**Requirement**
Report every line of the records beneath this task that holds the string "params".

(Source texts of formatted documents)
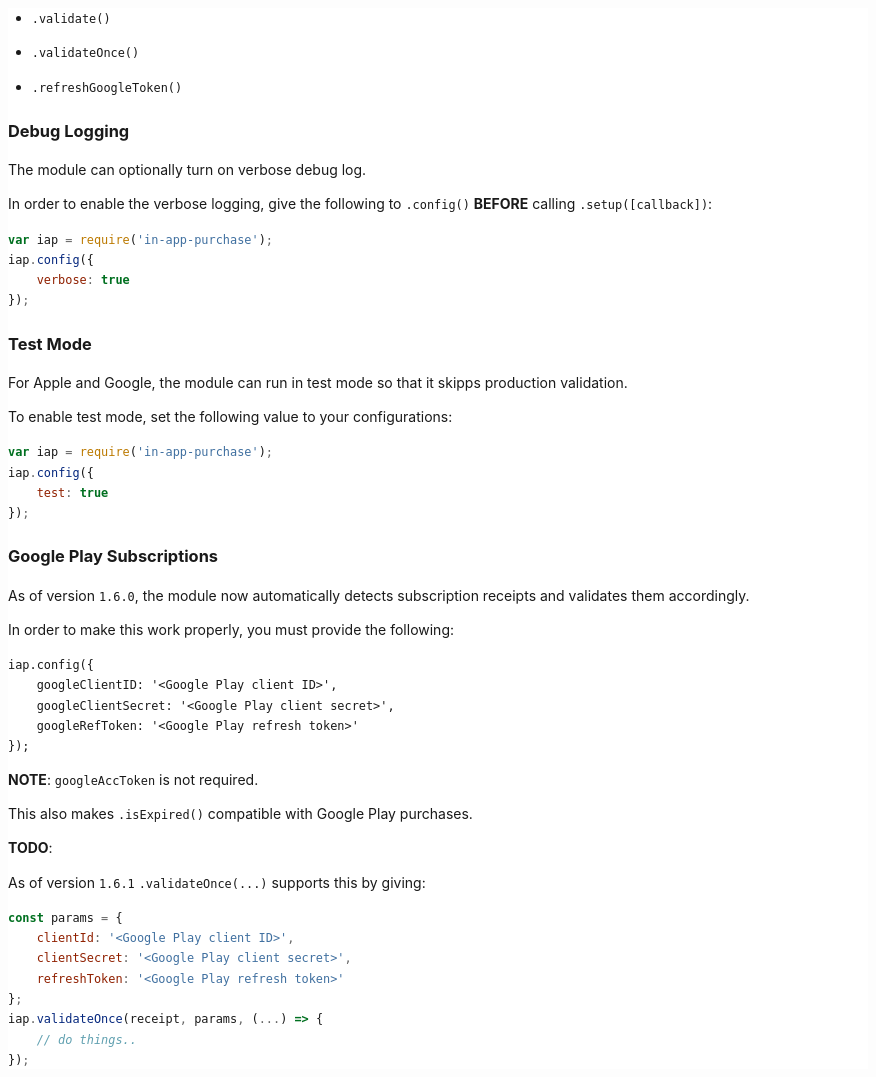 - `.validate()`

- `.validateOnce()`

- `.refreshGoogleToken()`

### Debug Logging

The module can optionally turn on verbose debug log.

In order to enable the verbose logging, give the following to `.config()` **BEFORE** calling `.setup([callback])`:

```javascript
var iap = require('in-app-purchase');
iap.config({
	verbose: true
});
```

### Test Mode

For Apple and Google, the module can run in test mode so that it skipps production validation.

To enable test mode, set the following value to your configurations:

```javascript
var iap = require('in-app-purchase');
iap.config({
	test: true
});
```

### Google Play Subscriptions

As of version `1.6.0`, the module now automatically detects subscription receipts and validates them accordingly.

In order to make this work properly, you must provide the following:

```
iap.config({
	googleClientID: '<Google Play client ID>',
	googleClientSecret: '<Google Play client secret>',
	googleRefToken: '<Google Play refresh token>'
});
```

**NOTE**: `googleAccToken` is not required.

This also makes `.isExpired()` compatible with Google Play purchases.

**TODO**: 

As of version `1.6.1` `.validateOnce(...)` supports this by giving:

```javascript
const params = {
	clientId: '<Google Play client ID>',
	clientSecret: '<Google Play client secret>',
	refreshToken: '<Google Play refresh token>'
};
iap.validateOnce(receipt, params, (...) => {
	// do things..
});
```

**Output for this exercise**
const params = {
iap.validateOnce(receipt, params, (...) => {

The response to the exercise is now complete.